Supplied material START
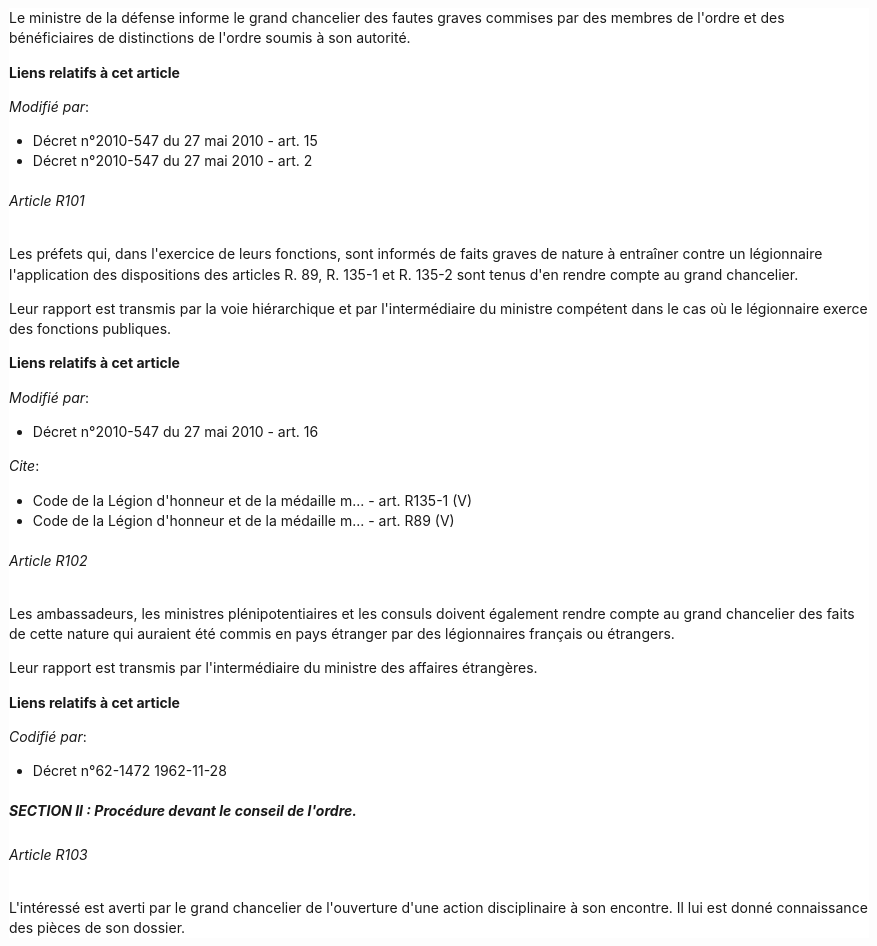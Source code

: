 Le ministre de la défense informe le grand chancelier des fautes graves commises par des membres de l'ordre et des
bénéficiaires de distinctions de l'ordre soumis à son autorité.

**Liens relatifs à cet article**

_Modifié par_:

  - Décret n°2010-547 du 27 mai 2010 - art. 15
  - Décret n°2010-547 du 27 mai 2010 - art. 2


###### Article R101

Les préfets qui, dans l'exercice de leurs fonctions, sont informés de faits graves de nature à entraîner contre un
légionnaire l'application des dispositions des articles R. 89, R. 135-1 et R. 135-2 sont tenus d'en rendre compte au grand
chancelier. 

Leur rapport est transmis par la voie hiérarchique et par l'intermédiaire du ministre compétent dans le cas où le légionnaire
exerce des fonctions publiques.

**Liens relatifs à cet article**

_Modifié par_:

  - Décret n°2010-547 du 27 mai 2010 - art. 16

_Cite_:

  - Code de la Légion d'honneur et de la médaille m... - art. R135-1 (V)
  - Code de la Légion d'honneur et de la médaille m... - art. R89 (V)


###### Article R102

Les ambassadeurs, les ministres plénipotentiaires et les consuls doivent également rendre compte au grand chancelier des
faits de cette nature qui auraient été commis en pays étranger par des légionnaires français ou étrangers.

Leur rapport est transmis par l'intermédiaire du ministre des affaires étrangères.

**Liens relatifs à cet article**

_Codifié par_:

  - Décret n°62-1472 1962-11-28


##### SECTION II : Procédure devant le conseil de l'ordre.<a id=44></a>

###### Article R103

L'intéressé est averti par le grand chancelier de l'ouverture d'une action disciplinaire à son encontre. Il lui est donné
connaissance des pièces de son dossier.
Supplied material END
### [Your instructions]
In the records above, find the lines containing "compte" and copy them.

### [Solved problem]
légionnaire l'application des dispositions des articles R. 89, R. 135-1 et R. 135-2 sont tenus d'en rendre compte au grand
Les ambassadeurs, les ministres plénipotentiaires et les consuls doivent également rendre compte au grand chancelier des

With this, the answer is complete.